● **EXERCISE OBJECTIVE**
From start to end, write out the following data exactly, apart from its images.

● **TASK DATA**
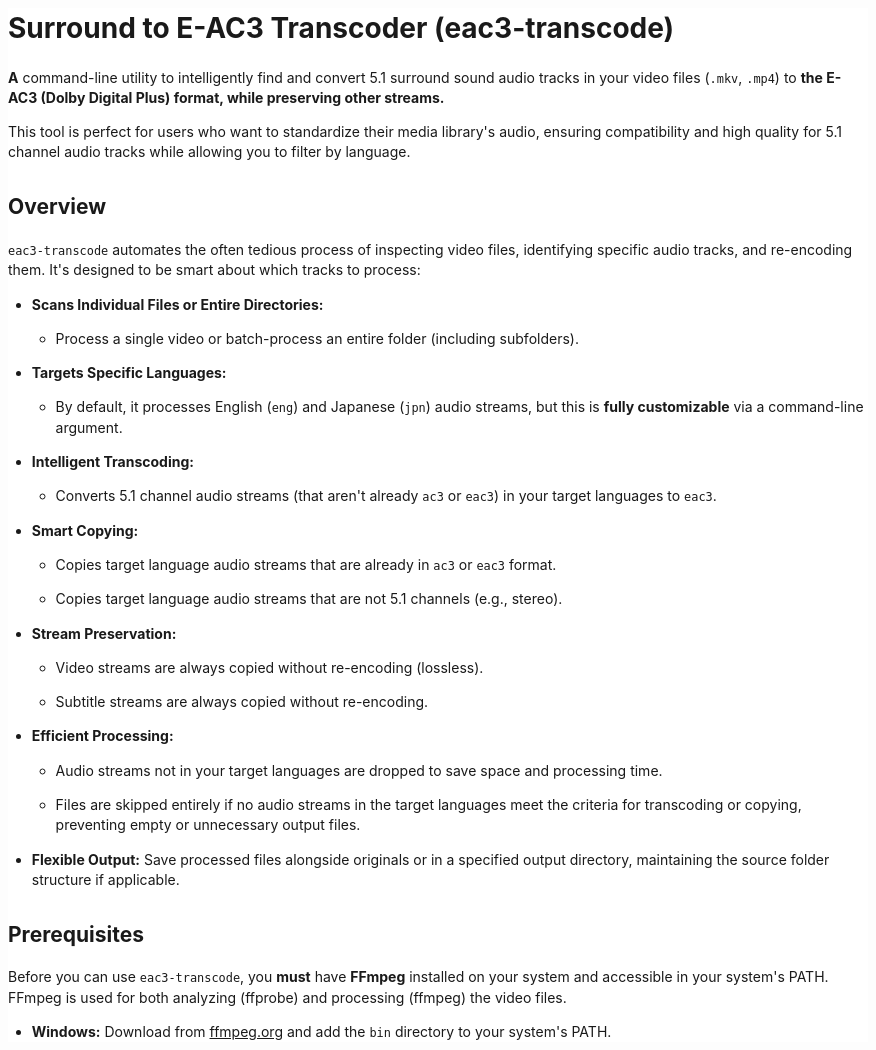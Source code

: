 # Surround to E-AC3 Transcoder (eac3-transcode)

**A** command-line utility to intelligently find and convert 5.1 surround sound audio tracks in your video files (`.mkv`, `.mp4`) to **the E-AC3 (Dolby Digital Plus) format, while preserving other streams.**

This tool is perfect for users who want to standardize their media library's audio, ensuring compatibility and high quality for 5.1 channel audio tracks while allowing you to filter by language.

## Overview

`eac3-transcode` automates the often tedious process of inspecting video files, identifying specific audio tracks, and re-encoding them. It's designed to be smart about which tracks to process:

* **Scans Individual Files or Entire Directories:** 

  * Process a single video or batch-process an entire folder (including subfolders).

* **Targets Specific Languages:** 

  * By default, it processes English (`eng`) and Japanese (`jpn`) audio streams, but this is **fully customizable** via a command-line argument.

* **Intelligent Transcoding:**

  * Converts 5.1 channel audio streams (that aren't already `ac3` or `eac3`) in your target languages to `eac3`.

* **Smart Copying:**

  * Copies target language audio streams that are already in `ac3` or `eac3` format.

  * Copies target language audio streams that are not 5.1 channels (e.g., stereo).

* **Stream Preservation:**

  * Video streams are always copied without re-encoding (lossless).

  * Subtitle streams are always copied without re-encoding.

* **Efficient Processing:**

  * Audio streams not in your target languages are dropped to save space and processing time.

  * Files are skipped entirely if no audio streams in the target languages meet the criteria for transcoding or copying, preventing empty or unnecessary output files.

* **Flexible Output:** Save processed files alongside originals or in a specified output directory, maintaining the source folder structure if applicable.

## Prerequisites

Before you can use `eac3-transcode`, you **must** have **FFmpeg** installed on your system and accessible in your system's PATH. FFmpeg is used for both analyzing (ffprobe) and processing (ffmpeg) the video files.

* **Windows:** Download from [ffmpeg.org](https://ffmpeg.org/download.html#build-windows) and add the `bin` directory to your system's PATH.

● **TASK RESULT**
Source code

: # Surround to E-AC3 Transcoder (eac3-transcode)

**A** command-line utility to intelligently find and convert 5.1 surround sound audio tracks in your video files (`.mkv`, `.mp4`) to **the E-AC3 (Dolby Digital Plus) format, while preserving other streams.**

This tool is perfect for users who want to standardize their media library's audio, ensuring compatibility and high quality for 5.1 channel audio tracks while allowing you to filter by language.

## Overview

`eac3-transcode` automates the often tedious process of inspecting video files, identifying specific audio tracks, and re-encoding them. It's designed to be smart about which tracks to process:

* **Scans Individual Files or Entire Directories:** 

  * Process a single video or batch-process an entire folder (including subfolders).

* **Targets Specific Languages:** 

  * By default, it processes English (`eng`) and Japanese (`jpn`) audio streams, but this is **fully customizable** via a command-line argument.

* **Intelligent Transcoding:**

  * Converts 5.1 channel audio streams (that aren't already `ac3` or `eac3`) in your target languages to `eac3`.

* **Smart Copying:**

  * Copies target language audio streams that are already in `ac3` or `eac3` format.

  * Copies target language audio streams that are not 5.1 channels (e.g., stereo).

* **Stream Preservation:**

  * Video streams are always copied without re-encoding (lossless).

  * Subtitle streams are always copied without re-encoding.

* **Efficient Processing:**

  * Audio streams not in your target languages are dropped to save space and processing time.

  * Files are skipped entirely if no audio streams in the target languages meet the criteria for transcoding or copying, preventing empty or unnecessary output files.

* **Flexible Output:** Save processed files alongside originals or in a specified output directory, maintaining the source folder structure if applicable.

## Prerequisites

Before you can use `eac3-transcode`, you **must** have **FFmpeg** installed on your system and accessible in your system's PATH. FFmpeg is used for both analyzing (ffprobe) and processing (ffmpeg) the video files.

* **Windows:** Download from [ffmpeg.org](https://ffmpeg.org/download.html#build-windows) and add the `bin` directory to your system's PATH.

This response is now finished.